2 April 1999
- The Nobeyama Radioheliograph data show that in the microwave range,
besides large-scale trans-equatorial chains (see, e.g., the May
11-15, 1993 and November 1-4, 1993 events),
there are also many examples displaying large and strongly evolving
or "internal" chains connecting remote active regions inside
an active zone in one (northern or southern) hemisphere (the August
20-September 3, 1998 event).
- A consideration of the Nobeyama Radioheliograph data from June 1992
to March 1999 bring one to the following preliminary conclusion about the
long-living microwave chains at the different stage of the solar activity
cycle: at the decreasing phase of the 22nd cycle many trans-equatorial
chains were observed (the May 11-15, 1993 and
November 1-4, 1993 events), while at the
present increasing phase of the 23rd cycle the "longitudinal"
or "internal" chains are mainly characteristic (the August
20-September 3, 1998 event). This feature appears to be due to the
corresponding low-latitude and high-latitude locations of the active zones.
- Simultaneous observations in the EUV range with the SOHO/EIT and
TRACE, available now, allow to compare the images received with these
two space observatories at the same wavelengths. Such a comparison shows
that the quite identical chains and threads are present on the corresponding
modified SOHO/EIT and TRACE images (the October 13,
1998 and March 30, 1999 events). It is the
most direct proof of the reality of this novel phenomenon of the
large-scale solar activity.
- The large-scale chains and threads observed in different ranges provide
additional evidences that various remote active regions and other structures
are closely related between themselves and form an unified, complex
and global solar magnetosphere like to that as several
sunspots form the active region magnetosphere.

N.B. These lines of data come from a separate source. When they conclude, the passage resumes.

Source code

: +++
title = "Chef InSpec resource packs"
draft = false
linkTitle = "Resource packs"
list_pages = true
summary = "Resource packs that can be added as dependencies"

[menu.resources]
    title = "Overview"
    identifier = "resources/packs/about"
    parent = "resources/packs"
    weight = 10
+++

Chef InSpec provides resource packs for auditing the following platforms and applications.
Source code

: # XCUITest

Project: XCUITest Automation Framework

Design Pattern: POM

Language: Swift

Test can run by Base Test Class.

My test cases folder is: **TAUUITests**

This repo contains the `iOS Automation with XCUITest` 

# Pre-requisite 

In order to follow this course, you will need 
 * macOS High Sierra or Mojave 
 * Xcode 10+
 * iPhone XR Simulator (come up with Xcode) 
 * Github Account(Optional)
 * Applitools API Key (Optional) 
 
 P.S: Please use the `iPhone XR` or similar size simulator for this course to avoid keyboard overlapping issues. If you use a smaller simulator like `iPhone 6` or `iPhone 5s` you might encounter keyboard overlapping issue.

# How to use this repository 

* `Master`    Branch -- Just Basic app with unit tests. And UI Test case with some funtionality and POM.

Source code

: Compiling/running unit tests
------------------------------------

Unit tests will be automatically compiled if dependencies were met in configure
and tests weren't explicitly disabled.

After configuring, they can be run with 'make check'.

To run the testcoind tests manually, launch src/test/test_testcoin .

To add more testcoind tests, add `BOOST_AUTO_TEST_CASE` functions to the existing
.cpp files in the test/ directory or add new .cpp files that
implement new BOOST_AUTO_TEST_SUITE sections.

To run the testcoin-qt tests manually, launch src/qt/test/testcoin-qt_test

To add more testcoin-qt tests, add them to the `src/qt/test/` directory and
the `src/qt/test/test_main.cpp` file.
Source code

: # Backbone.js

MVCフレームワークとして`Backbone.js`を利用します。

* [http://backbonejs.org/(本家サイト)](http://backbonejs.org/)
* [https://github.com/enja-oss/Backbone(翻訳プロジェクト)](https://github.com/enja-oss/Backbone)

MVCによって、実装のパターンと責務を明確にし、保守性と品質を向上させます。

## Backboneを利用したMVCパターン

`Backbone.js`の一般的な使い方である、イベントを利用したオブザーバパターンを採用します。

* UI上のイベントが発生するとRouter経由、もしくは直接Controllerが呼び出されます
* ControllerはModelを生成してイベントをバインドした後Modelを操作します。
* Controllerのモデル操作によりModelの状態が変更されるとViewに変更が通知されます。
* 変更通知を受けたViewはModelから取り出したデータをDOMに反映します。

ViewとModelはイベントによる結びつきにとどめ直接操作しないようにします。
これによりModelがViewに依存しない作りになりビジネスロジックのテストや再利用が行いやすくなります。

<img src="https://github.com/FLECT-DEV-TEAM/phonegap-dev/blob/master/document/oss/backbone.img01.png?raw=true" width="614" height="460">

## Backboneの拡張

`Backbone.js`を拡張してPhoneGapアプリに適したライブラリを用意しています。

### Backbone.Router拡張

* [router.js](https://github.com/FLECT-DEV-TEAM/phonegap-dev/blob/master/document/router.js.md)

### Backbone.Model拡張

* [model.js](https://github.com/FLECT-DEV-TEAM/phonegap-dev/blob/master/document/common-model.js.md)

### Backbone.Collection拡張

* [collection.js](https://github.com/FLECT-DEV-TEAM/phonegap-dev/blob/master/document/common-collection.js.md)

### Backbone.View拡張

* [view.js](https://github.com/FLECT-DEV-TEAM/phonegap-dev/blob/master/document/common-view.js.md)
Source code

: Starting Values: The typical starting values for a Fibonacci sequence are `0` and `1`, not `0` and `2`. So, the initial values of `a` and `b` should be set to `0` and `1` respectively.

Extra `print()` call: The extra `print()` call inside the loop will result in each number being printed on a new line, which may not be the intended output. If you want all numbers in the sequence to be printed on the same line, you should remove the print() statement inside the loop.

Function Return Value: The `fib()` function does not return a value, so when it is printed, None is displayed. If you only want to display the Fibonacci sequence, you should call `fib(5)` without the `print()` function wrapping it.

- It is highly probable that the large-scale chains, particularly in
the EUV range, light separators and quasi-separatrix layers forming
on the boundaries of different interacting large-scale magnetic flux systems
in the global solar magnetosphere.
- The fact that large-scale chains appear to reveal a close association
with CMEs is a consequence that both these phenomena results from the evolution
of the global solar magnetosphere and some its structures and that the evolving
large-scale chains and threads appear to be an indicator of the development
of the corresponding structures of the global solar magnetosphere (see,
e.g., the March 28-April 02, 1999 event).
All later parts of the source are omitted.